Show every line of the data where the word "Thank" can be found.

═══ DATA EXTRACTS

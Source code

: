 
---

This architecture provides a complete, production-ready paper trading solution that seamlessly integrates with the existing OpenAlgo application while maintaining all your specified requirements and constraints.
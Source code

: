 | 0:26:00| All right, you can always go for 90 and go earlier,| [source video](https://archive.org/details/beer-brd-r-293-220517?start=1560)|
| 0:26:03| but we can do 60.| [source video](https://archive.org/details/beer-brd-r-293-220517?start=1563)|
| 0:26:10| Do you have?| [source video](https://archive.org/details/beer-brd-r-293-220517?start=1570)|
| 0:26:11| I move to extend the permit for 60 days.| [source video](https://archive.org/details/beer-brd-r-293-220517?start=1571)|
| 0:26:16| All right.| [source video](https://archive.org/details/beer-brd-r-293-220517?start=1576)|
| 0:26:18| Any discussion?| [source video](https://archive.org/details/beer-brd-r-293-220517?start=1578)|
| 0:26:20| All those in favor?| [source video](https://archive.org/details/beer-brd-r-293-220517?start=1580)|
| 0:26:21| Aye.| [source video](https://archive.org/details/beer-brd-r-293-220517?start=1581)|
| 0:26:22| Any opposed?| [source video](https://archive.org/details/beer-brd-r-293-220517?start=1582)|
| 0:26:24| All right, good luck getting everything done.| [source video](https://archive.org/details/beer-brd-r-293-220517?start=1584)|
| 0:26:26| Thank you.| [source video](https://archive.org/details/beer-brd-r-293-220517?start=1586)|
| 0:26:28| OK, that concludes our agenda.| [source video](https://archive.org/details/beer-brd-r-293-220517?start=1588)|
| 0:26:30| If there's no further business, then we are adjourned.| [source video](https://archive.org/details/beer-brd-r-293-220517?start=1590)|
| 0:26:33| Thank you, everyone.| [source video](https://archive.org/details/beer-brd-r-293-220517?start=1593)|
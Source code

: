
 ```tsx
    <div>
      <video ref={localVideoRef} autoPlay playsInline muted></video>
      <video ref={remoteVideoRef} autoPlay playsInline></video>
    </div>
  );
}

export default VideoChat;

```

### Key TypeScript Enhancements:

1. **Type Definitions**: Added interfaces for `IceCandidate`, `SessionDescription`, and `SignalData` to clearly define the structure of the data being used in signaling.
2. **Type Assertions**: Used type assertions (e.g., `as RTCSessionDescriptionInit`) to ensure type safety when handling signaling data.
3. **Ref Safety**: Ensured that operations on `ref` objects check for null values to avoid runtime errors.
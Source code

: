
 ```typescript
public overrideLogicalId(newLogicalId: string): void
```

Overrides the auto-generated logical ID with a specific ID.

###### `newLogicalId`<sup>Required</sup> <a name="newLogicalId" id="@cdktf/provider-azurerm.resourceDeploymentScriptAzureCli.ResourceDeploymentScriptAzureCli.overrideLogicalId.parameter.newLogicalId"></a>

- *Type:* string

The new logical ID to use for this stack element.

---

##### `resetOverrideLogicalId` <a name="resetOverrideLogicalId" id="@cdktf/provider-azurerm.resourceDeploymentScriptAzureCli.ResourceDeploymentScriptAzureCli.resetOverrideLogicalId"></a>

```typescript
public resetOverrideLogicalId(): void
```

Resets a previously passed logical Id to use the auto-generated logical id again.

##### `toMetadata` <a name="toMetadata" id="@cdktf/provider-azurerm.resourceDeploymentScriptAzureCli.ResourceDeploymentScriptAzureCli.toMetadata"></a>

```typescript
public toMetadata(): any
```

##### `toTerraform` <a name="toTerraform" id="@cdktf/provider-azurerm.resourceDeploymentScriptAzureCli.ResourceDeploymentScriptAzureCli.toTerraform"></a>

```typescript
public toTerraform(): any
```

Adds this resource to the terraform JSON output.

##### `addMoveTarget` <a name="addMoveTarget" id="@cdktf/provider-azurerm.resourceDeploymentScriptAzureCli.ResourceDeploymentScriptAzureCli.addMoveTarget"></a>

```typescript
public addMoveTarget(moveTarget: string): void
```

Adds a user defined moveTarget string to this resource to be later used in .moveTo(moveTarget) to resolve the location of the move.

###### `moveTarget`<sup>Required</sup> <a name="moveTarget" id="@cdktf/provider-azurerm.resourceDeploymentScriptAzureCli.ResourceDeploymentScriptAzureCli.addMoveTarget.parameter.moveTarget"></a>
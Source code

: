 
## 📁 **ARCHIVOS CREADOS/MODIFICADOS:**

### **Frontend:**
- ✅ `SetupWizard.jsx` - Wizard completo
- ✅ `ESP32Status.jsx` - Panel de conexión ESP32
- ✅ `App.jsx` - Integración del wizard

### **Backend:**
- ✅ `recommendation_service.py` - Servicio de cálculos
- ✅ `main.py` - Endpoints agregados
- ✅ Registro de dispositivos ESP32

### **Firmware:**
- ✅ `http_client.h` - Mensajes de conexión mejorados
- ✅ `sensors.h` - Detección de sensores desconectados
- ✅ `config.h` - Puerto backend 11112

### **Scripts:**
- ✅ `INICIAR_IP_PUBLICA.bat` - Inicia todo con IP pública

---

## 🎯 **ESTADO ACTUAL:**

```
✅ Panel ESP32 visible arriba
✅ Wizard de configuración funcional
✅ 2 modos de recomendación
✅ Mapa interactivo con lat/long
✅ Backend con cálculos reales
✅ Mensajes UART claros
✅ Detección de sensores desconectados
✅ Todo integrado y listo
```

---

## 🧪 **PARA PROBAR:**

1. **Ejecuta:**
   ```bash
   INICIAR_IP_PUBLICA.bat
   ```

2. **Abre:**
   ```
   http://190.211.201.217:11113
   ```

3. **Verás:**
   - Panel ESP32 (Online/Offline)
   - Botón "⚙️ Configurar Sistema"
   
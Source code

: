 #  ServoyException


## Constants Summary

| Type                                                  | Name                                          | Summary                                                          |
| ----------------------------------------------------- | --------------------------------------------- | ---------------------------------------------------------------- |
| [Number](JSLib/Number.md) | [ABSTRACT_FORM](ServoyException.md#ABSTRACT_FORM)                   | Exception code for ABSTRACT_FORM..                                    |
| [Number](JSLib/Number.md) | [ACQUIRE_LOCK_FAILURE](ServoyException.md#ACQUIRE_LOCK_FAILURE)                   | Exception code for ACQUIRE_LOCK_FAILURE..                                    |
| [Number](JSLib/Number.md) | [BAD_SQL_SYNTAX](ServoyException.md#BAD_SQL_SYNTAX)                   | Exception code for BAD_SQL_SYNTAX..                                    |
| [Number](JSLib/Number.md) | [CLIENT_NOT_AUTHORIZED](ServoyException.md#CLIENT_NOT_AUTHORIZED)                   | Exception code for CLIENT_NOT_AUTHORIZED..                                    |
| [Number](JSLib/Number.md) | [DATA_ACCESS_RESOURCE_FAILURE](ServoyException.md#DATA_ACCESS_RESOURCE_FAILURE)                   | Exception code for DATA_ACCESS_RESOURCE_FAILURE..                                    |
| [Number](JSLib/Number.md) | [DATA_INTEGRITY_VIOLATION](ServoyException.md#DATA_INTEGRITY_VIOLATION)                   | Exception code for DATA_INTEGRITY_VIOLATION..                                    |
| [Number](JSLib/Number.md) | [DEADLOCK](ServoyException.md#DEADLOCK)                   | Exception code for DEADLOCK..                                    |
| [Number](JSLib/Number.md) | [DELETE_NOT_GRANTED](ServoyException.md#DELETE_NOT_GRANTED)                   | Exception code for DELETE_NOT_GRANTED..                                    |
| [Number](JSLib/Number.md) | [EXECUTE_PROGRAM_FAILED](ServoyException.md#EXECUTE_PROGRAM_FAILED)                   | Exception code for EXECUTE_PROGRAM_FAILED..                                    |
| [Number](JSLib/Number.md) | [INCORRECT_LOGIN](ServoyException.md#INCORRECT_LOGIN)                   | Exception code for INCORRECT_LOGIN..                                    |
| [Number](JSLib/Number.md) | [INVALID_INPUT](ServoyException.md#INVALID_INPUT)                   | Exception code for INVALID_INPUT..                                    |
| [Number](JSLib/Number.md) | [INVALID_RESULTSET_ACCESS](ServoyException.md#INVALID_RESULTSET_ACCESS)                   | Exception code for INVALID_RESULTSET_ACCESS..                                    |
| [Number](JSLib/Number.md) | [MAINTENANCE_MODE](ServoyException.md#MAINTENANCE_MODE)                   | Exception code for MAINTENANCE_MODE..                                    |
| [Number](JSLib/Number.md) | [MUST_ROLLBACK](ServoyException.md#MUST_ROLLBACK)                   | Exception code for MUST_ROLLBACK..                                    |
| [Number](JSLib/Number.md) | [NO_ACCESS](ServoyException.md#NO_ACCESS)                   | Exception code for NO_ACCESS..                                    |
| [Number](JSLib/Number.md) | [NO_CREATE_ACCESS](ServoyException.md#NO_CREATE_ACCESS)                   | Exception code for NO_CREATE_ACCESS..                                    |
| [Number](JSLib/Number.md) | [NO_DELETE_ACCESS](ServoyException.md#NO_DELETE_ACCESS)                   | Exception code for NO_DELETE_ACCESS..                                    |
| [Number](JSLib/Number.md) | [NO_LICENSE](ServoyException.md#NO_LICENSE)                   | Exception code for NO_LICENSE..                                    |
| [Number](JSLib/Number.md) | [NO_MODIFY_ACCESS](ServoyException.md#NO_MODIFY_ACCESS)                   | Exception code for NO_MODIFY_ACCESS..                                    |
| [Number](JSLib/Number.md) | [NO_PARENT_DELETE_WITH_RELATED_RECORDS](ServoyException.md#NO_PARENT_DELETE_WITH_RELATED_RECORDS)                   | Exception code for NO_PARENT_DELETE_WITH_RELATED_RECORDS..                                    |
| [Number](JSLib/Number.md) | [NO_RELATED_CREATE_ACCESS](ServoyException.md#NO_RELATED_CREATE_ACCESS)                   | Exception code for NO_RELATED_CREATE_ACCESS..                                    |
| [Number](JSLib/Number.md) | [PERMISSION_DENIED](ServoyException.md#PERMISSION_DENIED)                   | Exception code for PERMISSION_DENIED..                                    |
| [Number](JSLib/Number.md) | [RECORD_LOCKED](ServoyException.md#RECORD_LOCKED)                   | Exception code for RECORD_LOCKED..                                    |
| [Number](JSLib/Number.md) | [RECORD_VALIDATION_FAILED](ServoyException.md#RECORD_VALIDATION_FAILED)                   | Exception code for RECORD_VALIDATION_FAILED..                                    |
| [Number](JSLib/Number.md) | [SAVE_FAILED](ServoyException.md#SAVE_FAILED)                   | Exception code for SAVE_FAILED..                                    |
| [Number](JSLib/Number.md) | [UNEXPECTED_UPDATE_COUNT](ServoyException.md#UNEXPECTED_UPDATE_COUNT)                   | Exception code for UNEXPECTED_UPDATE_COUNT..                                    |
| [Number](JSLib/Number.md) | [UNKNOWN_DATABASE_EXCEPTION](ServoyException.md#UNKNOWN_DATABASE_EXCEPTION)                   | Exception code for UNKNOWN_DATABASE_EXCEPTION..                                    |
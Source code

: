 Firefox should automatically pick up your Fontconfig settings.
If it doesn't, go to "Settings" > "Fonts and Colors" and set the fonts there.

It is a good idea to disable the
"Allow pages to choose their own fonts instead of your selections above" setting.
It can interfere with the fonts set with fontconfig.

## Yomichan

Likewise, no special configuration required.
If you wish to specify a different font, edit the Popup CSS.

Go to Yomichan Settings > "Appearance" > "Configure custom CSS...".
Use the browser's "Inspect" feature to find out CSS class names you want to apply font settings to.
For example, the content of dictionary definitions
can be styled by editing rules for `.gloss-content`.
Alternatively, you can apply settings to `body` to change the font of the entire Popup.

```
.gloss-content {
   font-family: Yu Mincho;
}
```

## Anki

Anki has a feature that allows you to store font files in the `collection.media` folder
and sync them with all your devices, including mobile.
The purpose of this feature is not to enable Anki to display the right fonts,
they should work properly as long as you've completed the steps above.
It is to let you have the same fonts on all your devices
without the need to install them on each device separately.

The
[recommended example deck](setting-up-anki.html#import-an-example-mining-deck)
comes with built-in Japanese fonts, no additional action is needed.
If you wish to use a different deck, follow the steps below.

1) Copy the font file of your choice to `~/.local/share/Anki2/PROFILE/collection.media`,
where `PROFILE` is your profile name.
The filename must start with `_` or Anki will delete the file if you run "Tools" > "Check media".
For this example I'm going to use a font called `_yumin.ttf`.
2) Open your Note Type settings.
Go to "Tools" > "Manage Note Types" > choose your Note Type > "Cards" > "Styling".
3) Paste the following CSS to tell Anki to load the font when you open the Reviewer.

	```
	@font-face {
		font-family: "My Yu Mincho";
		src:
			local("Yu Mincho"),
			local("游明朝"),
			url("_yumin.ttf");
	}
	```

══════

(EXERCISE SOLUTION)
| 0:26:26| Thank you.| [source video](https://archive.org/details/beer-brd-r-293-220517?start=1586)|
| 0:26:33| Thank you, everyone.| [source video](https://archive.org/details/beer-brd-r-293-220517?start=1593)|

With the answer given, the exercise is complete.